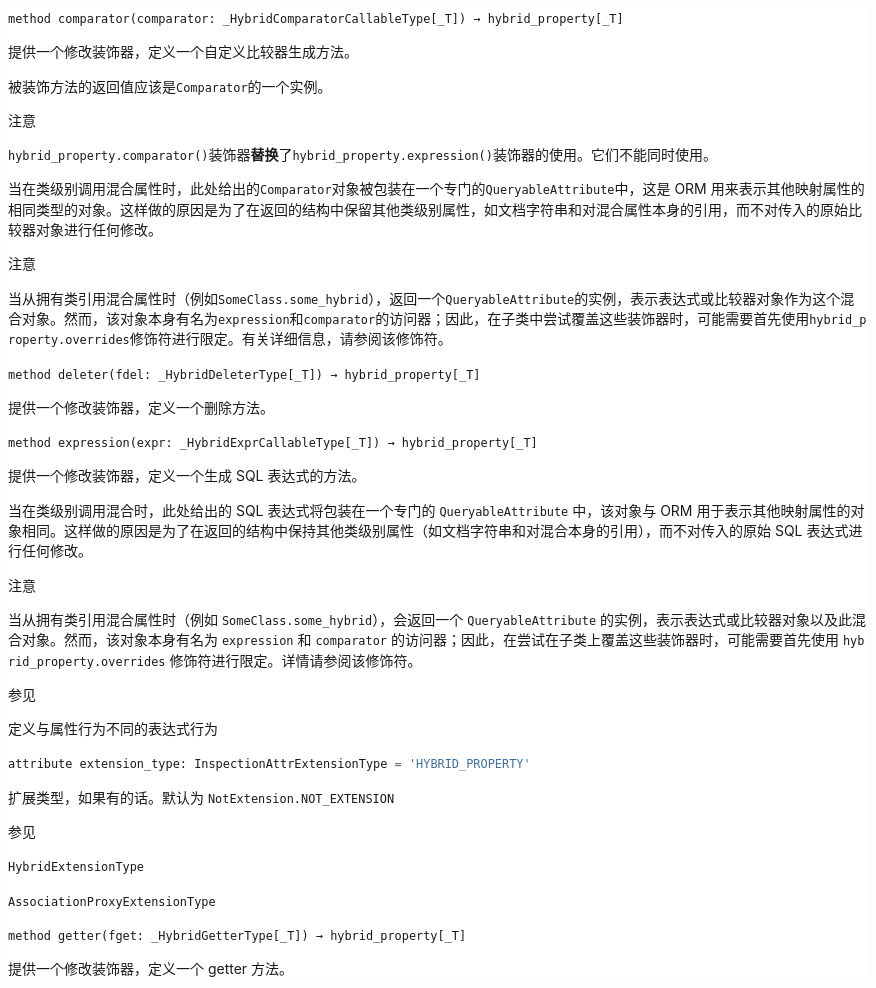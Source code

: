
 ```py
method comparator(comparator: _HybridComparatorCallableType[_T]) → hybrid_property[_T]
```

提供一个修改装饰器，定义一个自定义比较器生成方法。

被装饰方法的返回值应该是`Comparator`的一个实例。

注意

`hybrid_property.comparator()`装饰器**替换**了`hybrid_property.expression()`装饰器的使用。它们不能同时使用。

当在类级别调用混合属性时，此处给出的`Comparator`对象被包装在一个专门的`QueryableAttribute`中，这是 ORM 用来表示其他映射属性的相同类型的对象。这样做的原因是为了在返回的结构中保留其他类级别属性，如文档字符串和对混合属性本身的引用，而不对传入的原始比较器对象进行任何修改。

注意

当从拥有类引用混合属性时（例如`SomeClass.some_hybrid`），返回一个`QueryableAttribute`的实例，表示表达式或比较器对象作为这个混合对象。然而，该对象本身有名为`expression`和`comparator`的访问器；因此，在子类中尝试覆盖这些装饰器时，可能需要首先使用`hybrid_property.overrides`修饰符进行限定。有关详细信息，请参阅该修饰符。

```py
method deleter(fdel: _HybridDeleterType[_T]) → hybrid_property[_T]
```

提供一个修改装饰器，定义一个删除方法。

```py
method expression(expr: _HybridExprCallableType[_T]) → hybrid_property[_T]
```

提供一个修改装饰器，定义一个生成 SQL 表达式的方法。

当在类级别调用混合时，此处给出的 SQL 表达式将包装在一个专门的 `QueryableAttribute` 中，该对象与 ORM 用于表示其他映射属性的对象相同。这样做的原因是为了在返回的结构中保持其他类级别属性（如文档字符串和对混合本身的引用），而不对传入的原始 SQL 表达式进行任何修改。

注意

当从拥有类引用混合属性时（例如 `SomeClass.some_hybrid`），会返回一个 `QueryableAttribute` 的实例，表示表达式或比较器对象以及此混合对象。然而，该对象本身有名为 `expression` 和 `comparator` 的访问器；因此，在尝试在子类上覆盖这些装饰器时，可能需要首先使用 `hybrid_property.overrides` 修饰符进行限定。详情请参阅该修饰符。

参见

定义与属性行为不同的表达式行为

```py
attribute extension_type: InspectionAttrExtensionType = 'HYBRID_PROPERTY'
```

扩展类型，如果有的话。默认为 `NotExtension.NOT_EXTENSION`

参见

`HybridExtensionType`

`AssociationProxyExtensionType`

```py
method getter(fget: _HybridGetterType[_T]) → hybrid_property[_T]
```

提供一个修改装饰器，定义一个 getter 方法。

══════

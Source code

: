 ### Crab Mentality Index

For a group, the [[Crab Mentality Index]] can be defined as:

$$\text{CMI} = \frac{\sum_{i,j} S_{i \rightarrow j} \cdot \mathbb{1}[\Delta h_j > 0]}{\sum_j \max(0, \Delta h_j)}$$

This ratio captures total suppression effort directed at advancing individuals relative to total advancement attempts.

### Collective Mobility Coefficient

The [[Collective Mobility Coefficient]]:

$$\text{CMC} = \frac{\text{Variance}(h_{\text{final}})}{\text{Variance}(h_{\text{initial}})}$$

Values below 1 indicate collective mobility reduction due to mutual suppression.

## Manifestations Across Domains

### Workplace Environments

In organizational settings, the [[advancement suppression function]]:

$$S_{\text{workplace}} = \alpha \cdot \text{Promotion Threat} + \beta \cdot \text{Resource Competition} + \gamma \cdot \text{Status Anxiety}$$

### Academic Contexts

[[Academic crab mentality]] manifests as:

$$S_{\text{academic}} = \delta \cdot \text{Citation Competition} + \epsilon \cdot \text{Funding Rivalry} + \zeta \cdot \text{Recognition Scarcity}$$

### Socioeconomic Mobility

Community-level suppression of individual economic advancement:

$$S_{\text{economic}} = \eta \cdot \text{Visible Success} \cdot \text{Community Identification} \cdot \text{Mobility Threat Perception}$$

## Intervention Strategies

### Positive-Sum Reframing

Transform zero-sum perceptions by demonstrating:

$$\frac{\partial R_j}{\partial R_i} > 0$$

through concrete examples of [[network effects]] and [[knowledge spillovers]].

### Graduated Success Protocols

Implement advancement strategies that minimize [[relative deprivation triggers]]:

══════

Work item »
From the line containing "through concrete examples" down to the line containing "Implement advancement strategies" in the material above, reproduce every line exactly, including the two end lines.

Exercise response »
through concrete examples of [[network effects]] and [[knowledge spillovers]].

### Graduated Success Protocols

Implement advancement strategies that minimize [[relative deprivation triggers]]:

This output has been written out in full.